• _YOUR OBJECTIVE_: When a line below contains the word "presented", it counts toward the total; give that total and nothing besides.

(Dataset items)
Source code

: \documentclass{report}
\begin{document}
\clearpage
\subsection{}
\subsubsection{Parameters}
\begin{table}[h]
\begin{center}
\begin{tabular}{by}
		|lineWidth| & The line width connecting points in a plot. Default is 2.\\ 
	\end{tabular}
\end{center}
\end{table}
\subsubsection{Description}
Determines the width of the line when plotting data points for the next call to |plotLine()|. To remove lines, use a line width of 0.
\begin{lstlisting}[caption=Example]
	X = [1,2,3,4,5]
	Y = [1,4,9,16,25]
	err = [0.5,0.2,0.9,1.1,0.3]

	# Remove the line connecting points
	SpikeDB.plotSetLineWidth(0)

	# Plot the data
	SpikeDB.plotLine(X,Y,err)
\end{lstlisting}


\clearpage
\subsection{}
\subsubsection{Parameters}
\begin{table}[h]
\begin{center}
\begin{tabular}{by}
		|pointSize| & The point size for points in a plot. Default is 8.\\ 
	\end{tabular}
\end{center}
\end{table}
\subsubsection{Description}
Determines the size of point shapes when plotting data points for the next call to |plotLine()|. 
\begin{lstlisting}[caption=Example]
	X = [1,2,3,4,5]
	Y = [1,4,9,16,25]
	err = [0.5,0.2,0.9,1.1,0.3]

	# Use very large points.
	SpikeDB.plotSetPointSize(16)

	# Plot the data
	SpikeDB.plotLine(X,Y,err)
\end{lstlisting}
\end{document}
* * *
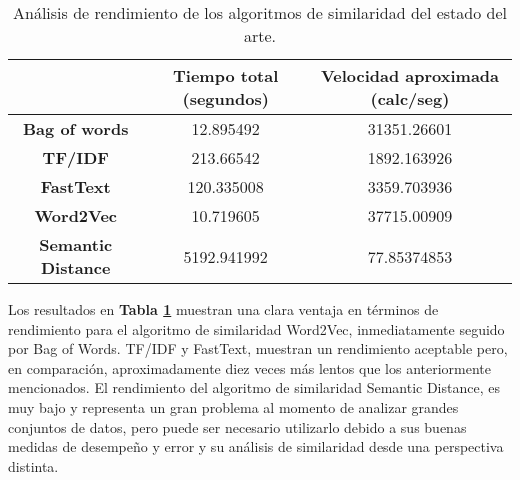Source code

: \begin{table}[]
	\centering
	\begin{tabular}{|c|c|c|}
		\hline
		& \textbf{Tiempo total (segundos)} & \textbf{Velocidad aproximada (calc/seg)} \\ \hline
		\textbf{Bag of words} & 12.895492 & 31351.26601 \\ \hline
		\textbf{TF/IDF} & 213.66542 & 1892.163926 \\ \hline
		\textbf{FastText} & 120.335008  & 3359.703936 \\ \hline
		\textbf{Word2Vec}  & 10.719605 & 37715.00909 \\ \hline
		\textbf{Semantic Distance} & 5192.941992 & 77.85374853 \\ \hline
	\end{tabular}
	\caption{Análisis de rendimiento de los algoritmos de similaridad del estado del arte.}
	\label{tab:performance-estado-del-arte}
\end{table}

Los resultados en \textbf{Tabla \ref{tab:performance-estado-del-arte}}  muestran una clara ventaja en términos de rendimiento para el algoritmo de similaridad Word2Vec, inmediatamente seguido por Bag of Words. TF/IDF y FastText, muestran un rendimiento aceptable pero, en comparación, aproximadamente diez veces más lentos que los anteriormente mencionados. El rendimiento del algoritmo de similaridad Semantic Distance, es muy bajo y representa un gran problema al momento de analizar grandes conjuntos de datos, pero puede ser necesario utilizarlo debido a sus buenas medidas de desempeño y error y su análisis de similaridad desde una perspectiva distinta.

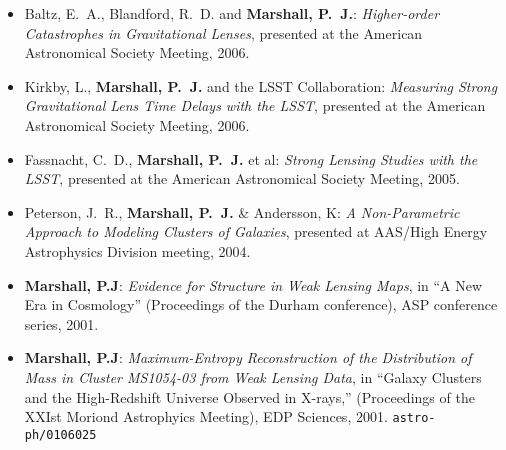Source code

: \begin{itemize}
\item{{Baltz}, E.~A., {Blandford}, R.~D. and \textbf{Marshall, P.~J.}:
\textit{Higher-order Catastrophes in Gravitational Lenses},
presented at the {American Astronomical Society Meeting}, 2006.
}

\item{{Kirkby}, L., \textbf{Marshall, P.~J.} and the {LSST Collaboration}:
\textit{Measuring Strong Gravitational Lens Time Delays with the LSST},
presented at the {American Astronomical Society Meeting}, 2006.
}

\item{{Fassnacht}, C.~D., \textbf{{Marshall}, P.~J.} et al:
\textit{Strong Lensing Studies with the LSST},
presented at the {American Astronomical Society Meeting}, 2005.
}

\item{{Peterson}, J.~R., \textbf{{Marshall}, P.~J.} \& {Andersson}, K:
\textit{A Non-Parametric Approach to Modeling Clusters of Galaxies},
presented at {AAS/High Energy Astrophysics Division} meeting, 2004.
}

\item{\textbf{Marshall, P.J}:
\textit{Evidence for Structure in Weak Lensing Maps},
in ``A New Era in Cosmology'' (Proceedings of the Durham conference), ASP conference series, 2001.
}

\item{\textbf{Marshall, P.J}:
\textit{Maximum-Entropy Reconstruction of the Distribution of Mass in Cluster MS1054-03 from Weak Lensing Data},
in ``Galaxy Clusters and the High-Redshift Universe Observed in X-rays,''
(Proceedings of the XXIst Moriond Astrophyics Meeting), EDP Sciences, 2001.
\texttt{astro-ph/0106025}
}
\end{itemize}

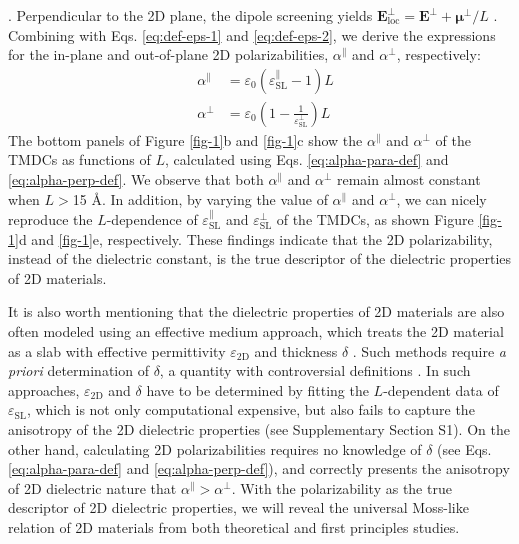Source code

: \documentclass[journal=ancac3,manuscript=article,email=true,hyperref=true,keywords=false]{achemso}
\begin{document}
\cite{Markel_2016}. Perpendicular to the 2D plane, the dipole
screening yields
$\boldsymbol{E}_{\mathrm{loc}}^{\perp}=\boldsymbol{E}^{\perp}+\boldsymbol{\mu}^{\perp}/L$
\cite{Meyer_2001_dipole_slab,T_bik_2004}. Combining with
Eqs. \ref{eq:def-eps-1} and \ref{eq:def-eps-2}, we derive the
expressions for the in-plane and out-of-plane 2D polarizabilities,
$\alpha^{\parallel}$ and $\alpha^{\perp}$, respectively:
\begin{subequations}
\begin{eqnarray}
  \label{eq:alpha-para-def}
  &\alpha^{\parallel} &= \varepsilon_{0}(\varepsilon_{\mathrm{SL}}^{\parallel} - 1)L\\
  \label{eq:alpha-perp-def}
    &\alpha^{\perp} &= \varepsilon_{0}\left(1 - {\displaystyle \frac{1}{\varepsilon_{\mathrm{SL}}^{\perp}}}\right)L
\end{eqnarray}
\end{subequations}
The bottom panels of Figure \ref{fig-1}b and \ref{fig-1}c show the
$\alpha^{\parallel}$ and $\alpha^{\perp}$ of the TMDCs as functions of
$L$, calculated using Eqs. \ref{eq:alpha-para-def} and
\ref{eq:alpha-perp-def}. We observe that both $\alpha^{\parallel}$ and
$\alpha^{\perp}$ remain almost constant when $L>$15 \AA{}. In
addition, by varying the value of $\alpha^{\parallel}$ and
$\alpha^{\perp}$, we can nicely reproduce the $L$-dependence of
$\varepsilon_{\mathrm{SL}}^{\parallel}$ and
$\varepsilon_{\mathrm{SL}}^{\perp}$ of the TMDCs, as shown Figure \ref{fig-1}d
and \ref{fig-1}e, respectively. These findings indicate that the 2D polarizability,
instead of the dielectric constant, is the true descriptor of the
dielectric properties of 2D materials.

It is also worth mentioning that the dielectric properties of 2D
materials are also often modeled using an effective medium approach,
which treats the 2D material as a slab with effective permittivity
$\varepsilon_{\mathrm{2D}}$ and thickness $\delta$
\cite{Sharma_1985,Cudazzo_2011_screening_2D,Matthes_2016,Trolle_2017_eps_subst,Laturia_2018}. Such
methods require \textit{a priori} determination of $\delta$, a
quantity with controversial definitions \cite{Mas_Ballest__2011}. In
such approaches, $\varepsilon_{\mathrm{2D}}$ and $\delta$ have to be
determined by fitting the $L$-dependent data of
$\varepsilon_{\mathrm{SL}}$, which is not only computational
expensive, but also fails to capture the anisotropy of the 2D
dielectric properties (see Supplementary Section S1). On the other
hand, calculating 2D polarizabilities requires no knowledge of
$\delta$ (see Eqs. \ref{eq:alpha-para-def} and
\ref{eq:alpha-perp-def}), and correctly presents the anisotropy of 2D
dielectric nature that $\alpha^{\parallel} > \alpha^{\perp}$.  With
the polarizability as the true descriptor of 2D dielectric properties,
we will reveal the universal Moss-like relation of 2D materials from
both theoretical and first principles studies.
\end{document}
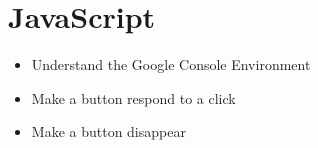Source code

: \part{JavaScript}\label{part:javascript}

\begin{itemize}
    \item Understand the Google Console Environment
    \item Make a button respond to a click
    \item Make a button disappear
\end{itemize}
==
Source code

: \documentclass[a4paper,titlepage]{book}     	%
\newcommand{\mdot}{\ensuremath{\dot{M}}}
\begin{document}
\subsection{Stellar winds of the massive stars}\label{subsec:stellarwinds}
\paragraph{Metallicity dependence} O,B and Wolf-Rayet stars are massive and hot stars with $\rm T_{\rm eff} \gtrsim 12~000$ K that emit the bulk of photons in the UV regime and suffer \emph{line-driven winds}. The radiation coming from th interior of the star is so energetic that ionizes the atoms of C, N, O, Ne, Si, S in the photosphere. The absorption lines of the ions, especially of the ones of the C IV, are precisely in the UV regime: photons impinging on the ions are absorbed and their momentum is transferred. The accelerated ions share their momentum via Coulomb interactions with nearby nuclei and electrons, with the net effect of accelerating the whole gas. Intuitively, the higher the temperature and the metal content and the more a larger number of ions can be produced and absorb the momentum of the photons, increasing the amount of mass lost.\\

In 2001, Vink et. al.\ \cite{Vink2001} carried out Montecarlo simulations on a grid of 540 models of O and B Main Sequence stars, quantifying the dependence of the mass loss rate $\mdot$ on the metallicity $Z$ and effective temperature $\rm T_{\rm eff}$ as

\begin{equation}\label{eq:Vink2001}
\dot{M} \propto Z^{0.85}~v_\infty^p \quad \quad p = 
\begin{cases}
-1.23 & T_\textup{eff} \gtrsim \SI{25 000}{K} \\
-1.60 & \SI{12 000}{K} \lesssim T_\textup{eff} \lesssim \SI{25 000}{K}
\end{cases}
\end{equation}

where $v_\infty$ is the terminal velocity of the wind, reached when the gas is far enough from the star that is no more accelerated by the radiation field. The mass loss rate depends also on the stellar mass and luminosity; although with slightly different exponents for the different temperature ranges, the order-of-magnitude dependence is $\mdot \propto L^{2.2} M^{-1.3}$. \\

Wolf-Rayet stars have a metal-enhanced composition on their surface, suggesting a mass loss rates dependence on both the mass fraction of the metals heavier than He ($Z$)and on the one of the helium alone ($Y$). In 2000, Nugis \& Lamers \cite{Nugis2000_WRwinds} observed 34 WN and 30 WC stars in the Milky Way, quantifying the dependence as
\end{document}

• _FINISHED TASK_: 4